> Task goal:
Search each line of the data for the word "fejlesztést"; copy every line where it is found.

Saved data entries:
######
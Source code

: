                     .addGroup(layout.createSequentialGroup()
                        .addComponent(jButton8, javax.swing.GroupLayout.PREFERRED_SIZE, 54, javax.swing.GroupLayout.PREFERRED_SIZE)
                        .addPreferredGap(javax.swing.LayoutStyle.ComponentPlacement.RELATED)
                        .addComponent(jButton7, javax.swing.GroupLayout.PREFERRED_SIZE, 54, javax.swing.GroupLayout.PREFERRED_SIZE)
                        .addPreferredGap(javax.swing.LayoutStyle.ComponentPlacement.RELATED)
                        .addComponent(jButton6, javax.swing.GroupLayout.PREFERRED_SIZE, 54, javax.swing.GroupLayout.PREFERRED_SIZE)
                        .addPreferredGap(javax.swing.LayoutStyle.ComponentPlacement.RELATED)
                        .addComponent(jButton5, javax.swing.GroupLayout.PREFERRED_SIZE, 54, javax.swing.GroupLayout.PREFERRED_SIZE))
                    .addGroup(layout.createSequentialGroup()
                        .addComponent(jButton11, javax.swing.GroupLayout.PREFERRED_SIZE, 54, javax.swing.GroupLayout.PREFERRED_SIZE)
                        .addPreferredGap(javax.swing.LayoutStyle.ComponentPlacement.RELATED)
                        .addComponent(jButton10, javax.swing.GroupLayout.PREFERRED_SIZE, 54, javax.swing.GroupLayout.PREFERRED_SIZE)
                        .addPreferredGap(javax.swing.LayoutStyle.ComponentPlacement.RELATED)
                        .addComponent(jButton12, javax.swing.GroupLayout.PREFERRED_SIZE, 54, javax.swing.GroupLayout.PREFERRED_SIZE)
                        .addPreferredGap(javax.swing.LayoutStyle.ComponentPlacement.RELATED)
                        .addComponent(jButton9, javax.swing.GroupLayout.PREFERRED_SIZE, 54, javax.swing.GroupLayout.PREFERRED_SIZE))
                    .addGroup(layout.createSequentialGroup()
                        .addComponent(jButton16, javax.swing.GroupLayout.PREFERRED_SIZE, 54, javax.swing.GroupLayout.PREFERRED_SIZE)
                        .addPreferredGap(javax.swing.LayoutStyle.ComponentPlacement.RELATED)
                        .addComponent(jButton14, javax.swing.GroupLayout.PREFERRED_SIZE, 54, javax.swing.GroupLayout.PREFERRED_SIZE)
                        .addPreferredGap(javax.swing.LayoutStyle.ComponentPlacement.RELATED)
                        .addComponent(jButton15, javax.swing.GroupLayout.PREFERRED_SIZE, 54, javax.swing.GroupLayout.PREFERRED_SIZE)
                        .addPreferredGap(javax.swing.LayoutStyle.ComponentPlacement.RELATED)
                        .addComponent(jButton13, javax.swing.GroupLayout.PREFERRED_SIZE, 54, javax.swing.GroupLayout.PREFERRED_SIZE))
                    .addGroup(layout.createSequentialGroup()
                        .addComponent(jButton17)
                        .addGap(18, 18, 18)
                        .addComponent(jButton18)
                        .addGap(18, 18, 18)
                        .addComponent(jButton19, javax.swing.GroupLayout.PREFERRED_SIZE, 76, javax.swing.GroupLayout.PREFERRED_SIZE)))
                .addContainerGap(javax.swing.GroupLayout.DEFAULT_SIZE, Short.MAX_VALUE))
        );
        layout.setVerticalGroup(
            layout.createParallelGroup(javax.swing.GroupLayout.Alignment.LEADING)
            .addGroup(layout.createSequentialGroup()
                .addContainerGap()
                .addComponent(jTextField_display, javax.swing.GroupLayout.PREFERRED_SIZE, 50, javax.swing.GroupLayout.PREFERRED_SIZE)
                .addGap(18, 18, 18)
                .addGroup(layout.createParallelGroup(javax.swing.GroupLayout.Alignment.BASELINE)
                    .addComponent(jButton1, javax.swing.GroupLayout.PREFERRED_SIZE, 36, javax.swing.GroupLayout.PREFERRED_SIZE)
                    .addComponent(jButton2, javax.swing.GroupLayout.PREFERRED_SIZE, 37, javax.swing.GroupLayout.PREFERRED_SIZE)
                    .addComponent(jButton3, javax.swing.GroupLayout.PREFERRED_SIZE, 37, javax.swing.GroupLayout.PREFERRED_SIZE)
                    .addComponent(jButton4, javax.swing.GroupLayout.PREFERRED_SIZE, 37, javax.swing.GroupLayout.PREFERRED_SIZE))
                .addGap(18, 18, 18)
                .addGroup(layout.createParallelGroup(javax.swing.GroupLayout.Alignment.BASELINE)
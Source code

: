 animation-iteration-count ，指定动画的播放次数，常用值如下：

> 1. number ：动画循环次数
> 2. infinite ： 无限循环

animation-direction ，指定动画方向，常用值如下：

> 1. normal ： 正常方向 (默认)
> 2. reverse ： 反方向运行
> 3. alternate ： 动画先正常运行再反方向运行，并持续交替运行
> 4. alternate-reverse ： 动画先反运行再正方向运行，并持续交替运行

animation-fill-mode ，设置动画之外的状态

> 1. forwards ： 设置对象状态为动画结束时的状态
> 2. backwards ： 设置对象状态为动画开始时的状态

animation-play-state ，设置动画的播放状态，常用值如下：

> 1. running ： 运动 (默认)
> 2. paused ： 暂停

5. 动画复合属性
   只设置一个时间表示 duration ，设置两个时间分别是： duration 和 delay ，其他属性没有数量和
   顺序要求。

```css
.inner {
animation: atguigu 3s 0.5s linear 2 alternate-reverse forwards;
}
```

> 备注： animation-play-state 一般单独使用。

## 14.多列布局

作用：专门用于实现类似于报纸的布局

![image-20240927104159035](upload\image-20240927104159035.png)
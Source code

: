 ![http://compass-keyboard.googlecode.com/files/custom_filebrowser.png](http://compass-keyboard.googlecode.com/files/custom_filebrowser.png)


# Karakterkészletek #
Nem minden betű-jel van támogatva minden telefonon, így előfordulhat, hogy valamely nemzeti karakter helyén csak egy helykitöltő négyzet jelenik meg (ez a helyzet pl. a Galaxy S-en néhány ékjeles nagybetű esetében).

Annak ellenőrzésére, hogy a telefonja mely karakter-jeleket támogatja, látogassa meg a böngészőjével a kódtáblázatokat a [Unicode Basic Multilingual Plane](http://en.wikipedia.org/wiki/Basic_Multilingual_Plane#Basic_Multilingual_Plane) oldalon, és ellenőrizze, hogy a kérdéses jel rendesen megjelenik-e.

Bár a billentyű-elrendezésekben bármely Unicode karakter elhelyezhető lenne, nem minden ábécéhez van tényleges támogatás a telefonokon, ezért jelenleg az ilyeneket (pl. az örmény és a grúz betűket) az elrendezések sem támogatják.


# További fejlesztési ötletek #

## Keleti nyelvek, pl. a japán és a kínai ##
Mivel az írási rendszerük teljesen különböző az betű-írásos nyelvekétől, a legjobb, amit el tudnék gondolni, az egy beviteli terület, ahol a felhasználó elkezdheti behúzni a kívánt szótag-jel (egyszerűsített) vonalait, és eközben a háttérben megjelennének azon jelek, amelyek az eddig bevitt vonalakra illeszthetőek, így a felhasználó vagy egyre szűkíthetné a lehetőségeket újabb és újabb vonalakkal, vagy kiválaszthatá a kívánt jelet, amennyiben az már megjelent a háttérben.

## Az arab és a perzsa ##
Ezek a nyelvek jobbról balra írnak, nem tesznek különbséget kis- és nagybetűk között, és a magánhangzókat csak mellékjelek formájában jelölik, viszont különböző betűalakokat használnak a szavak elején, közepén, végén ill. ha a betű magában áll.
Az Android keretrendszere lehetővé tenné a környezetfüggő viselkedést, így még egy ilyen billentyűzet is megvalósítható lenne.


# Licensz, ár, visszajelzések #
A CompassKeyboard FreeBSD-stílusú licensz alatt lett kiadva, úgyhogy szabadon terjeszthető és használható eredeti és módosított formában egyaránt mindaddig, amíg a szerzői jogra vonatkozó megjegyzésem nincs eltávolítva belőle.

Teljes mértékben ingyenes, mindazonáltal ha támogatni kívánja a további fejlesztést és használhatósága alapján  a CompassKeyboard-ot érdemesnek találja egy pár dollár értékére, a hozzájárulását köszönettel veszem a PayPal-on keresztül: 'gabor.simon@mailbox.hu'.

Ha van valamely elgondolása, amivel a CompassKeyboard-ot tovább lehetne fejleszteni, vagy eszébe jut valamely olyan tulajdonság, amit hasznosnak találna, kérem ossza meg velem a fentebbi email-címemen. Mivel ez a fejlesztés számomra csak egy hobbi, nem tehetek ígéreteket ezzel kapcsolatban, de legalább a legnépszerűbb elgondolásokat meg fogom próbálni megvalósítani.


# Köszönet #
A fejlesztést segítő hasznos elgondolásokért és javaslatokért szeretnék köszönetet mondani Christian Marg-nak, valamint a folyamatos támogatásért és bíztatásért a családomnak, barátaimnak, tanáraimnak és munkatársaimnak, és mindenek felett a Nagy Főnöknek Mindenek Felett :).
######
> Answer below:
Teljes mértékben ingyenes, mindazonáltal ha támogatni kívánja a további fejlesztést és használhatósága alapján  a CompassKeyboard-ot érdemesnek találja egy pár dollár értékére, a hozzájárulását köszönettel veszem a PayPal-on keresztül: 'gabor.simon@mailbox.hu'.
A fejlesztést segítő hasznos elgondolásokért és javaslatokért szeretnék köszönetet mondani Christian Marg-nak, valamint a folyamatos támogatásért és bíztatásért a családomnak, barátaimnak, tanáraimnak és munkatársaimnak, és mindenek felett a Nagy Főnöknek Mindenek Felett :).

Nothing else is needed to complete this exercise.